CURRICULUM VITAE

KNUT SCHOCH studierte an der Musikhochschule Hamburg bei Wilfried Jochens und in der Liedklasse von Alan Speer, vervollkommnete seine Studien in diversen Meisterkursen, so bei Jill Feldman, Ian Partridge oder Hartmut Höll, nahm weiterführenden Unterricht bei James Wagner und seit 2005 bei Margreet Honig. Sein großes, weit gefächertes Repertoire spannt einen Bogen von Werken des Mittelalters bis zu Uraufführungen zeitgenössischer Musik. Besonderen Raum nehmen hier neben dem Bereich Oratorium auch die Kammermusik und die barocke und klassische Oper (C. Monteverdi: L´Orfeo; A. Campra: L´Europe Galante; R. Keiser: Pomona, Adonis, Janus, Claudius; J. Mattheson: Boris Goudenow; G.F. Händel: Almira, Alcina; G.P. Telemann: Orpheus; W.A. Mozart: Entführung aus dem Serail, Zauberflöte, Zaide u.a.m.) ein.

Ein wichtiger Schwerpunkt seiner Arbeit ist die Musik vor 1800 in Verbindung mit historisch-orientierter Aufführungspraxis. So machte er sich einen Namen als Interpret der Kantaten und Oratorien von Bach (Evangelist), Händel und Zeitgenossen. Hier wird immer wieder seine ausgefeilte Gestaltung lobend hervorgehoben. Durch die wortbetonte Arbeit in diesem Genre ist er prädestiniert auch für die Arbeit am (nicht nur) romantischen Lied, dem seine besondere Liebe und Aufmerksamkeit gilt: so arbeitet er seit vielen Jahren im Liedduo mit den Pianisten Johannes Debus und Henning Lucius an immer neuen Programmen von Krieger über Beethoven bis Britten, spielte mit dem Gitarristen Carsten Linck Programme vom Beginn des 19.Jahrhunderts (darunter Schuberts „Schöne Müllerin“) ein oder stellte mit Eckart Begemann sowie Ludger Rémy am Hammerflügel u.a. die bekannten Schubertzyklen vor. Darüber hinaus sang er romantische Lieder zur Harfe und erhielt wichtige Impulse in langjähriger gemeinsamer Arbeit an Liedprogrammen (Schubert, Spohr und Schumann) mit dem Pianisten Norman Shetler.

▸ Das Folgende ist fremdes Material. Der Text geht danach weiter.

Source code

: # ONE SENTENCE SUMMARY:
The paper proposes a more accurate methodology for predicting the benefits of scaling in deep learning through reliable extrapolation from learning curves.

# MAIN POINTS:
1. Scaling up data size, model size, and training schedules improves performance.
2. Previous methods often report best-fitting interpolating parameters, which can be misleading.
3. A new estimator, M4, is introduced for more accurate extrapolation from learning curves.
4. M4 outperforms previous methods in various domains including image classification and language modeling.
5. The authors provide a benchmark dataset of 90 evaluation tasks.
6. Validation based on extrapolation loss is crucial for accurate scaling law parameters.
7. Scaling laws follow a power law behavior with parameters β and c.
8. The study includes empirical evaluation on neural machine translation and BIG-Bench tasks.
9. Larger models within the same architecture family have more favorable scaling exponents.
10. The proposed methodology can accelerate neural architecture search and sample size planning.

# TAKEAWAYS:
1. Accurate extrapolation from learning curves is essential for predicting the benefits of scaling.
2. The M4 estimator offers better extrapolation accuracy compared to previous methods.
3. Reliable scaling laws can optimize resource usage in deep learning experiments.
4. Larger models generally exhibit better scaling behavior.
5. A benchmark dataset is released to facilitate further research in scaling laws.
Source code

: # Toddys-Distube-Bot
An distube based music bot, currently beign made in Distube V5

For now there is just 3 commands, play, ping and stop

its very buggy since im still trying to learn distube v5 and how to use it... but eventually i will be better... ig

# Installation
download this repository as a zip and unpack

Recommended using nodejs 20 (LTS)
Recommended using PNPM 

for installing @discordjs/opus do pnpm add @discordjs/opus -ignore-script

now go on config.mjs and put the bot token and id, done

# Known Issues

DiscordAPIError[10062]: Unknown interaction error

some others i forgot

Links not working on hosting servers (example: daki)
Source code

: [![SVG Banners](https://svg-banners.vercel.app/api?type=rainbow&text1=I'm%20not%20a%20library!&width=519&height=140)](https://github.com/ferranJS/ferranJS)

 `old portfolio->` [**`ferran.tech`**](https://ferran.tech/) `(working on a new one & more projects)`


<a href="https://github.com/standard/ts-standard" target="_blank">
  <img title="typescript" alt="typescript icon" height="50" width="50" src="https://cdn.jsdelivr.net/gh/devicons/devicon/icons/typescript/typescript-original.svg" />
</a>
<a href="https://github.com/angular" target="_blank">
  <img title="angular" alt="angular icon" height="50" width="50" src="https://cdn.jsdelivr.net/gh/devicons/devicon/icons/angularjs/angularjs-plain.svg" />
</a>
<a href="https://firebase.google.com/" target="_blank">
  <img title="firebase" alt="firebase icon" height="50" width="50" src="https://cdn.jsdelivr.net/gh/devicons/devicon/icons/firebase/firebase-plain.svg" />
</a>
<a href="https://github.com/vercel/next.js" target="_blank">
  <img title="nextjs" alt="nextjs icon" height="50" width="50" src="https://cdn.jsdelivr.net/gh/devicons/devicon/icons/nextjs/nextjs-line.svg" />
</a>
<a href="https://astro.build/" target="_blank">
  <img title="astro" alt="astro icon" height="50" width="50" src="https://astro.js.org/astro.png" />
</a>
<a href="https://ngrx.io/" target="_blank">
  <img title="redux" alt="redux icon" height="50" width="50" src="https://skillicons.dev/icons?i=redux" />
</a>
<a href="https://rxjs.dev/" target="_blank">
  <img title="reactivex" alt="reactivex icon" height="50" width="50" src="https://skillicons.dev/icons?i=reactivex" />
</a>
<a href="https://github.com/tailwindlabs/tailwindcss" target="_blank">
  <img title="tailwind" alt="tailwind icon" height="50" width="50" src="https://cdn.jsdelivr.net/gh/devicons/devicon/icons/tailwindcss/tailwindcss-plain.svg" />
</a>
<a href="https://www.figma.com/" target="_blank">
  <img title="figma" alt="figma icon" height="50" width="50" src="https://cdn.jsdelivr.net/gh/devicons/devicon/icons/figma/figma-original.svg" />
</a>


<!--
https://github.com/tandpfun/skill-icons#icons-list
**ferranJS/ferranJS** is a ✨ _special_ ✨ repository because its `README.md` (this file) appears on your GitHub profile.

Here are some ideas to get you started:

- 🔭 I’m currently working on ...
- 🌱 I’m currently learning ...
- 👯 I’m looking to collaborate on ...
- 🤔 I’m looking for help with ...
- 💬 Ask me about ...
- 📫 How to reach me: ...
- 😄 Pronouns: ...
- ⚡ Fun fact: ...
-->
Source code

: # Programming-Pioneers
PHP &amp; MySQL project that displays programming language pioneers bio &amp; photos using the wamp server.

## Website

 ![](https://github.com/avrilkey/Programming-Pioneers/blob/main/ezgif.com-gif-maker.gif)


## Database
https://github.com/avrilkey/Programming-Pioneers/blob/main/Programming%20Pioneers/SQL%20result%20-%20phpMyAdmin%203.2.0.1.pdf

Konzertreisen und Gastspiele bei internationalen Festivals wie etwa den Händelfestspielen in Göttingen und Halle, Bachwochen in Ansbach und Köthen, Rheingau-Festival, Schleswig-Holstein-Festival, Opernfestspiele München, Settimane Bach in Milano, dem Flandernfestival, in Utrecht, Paris, Lyon, Kopenhagen, Stockholm, Tokyo, den Folles Journées oder den Wiener Festwochen machen Knut Schoch zu einem gefragten Gesangssolisten in ganz Europa sowie in Amerika, Asien und Australien. Zahlreiche Rundfunk- und Fernsehaufnahmen bei vielen europäischen und außereuropäischen Sendern belegen die große künstlerische Bandbreite seiner Tätigkeit, die auch auf annähernd 100 CD´s (u.a. bei Acanthus, Amphion, Brillant Records, cpo, capriccio, Deutsche Harmonia Mundi, Naxos, Sony) dokumentiert ist. Preisträger war Knut Schoch u.a. 1999 beim renommierten Concours Musica Antiqua in Brügge/Belgien. Er arbeitet mit namhaften Dirigenten (wie z.B. Ivor Bolton, Thomas Hengelbrock, Jos van Immerseel, Konrad Junghänel, Ton Koopman, Sigiswald Kuijken, Gustav Leonhardt, Hermann Max, Peter Neumann, Joshua Rifkin) zusammen.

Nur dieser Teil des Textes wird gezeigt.